§ WHAT YOU HAVE TO DO: Determine how many lines of the entries include the word "loop", and report that number with no further text.
*** RECORDS FOR THIS EXERCISE Section Begins ***
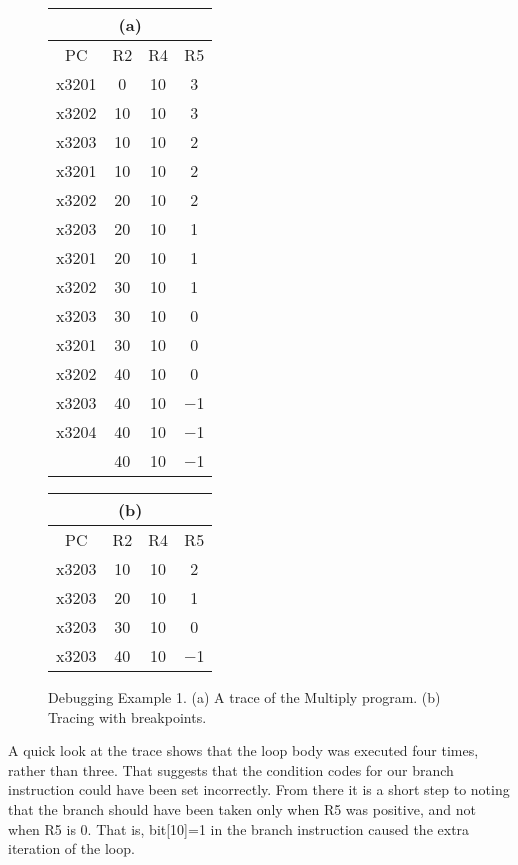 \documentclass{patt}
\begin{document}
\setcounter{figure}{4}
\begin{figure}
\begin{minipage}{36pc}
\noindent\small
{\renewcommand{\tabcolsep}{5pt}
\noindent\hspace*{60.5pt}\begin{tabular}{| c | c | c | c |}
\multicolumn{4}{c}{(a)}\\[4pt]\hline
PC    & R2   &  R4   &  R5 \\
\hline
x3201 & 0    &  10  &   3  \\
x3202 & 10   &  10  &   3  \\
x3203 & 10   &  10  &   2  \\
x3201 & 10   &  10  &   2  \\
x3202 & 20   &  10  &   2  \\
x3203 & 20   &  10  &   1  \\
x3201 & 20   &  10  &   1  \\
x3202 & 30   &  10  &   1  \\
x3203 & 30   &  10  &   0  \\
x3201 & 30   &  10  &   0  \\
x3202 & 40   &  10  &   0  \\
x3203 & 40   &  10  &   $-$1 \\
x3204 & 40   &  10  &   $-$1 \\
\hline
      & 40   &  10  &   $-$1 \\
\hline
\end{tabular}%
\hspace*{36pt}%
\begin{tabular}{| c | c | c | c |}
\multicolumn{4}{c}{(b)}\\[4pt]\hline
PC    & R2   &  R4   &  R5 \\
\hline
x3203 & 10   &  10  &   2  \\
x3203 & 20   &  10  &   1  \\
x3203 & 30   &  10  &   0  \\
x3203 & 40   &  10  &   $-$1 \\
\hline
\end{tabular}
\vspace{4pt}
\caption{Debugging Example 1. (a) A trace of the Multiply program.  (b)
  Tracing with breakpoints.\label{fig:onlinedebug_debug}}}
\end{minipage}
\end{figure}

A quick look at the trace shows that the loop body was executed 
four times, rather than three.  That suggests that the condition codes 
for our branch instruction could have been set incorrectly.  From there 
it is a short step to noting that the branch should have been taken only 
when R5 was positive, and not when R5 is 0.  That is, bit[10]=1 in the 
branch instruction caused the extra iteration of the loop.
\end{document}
*** RECORDS FOR THIS EXERCISE Section Ends ***
*** RECORDS FOR THIS EXERCISE Section Begins ***
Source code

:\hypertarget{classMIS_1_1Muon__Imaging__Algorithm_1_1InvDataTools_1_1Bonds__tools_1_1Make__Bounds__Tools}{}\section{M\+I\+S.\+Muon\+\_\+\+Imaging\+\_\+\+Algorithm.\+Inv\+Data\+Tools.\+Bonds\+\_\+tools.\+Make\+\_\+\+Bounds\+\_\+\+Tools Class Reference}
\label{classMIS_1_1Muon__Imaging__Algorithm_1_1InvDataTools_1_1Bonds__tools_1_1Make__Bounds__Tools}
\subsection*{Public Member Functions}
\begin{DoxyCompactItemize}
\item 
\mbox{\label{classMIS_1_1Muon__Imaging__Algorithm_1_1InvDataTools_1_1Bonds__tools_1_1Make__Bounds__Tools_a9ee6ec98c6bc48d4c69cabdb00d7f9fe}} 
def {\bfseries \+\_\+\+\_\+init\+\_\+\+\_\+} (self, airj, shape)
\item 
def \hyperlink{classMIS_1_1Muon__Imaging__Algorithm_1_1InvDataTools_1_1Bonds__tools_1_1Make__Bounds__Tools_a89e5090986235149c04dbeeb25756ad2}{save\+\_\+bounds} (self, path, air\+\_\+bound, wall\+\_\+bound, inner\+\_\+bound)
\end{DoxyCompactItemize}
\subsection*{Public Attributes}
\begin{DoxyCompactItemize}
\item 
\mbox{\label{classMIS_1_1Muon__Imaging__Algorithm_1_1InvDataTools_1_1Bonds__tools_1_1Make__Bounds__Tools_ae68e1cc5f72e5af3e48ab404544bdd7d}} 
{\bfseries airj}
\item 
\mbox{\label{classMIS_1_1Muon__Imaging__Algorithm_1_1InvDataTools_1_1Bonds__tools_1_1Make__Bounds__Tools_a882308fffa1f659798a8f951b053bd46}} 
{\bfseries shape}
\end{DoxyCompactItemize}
*** RECORDS FOR THIS EXERCISE Section Ends ***
*** RECORDS FOR THIS EXERCISE Section Begins ***
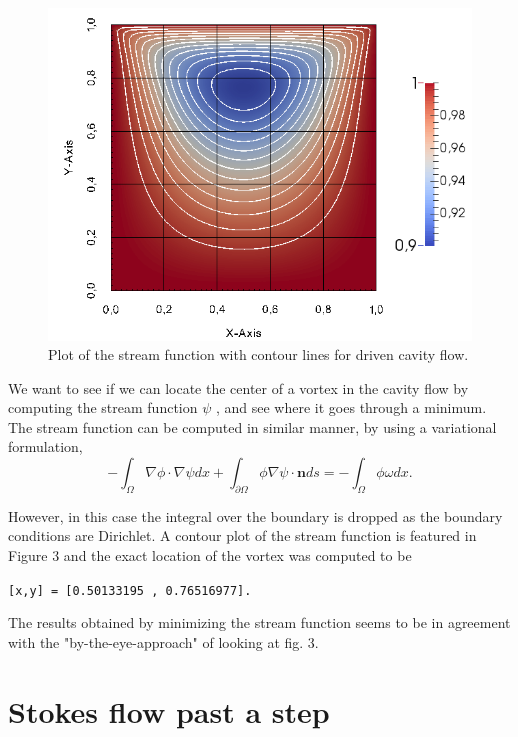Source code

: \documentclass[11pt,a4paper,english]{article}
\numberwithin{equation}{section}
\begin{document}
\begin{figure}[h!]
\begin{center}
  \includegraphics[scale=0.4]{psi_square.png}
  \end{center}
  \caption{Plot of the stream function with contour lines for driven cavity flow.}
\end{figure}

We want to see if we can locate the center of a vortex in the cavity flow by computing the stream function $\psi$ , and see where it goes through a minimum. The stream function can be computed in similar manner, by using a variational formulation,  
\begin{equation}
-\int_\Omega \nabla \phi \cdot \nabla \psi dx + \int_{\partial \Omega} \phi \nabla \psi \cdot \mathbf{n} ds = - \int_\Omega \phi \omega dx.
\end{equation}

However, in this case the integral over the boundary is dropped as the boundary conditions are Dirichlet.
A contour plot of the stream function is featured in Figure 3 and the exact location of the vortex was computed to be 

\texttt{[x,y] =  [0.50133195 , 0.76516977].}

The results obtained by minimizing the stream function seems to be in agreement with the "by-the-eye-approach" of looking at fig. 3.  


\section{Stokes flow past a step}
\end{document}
*** RECORDS FOR THIS EXERCISE Section Ends ***
§ RESULT OF THE EXERCISE: 2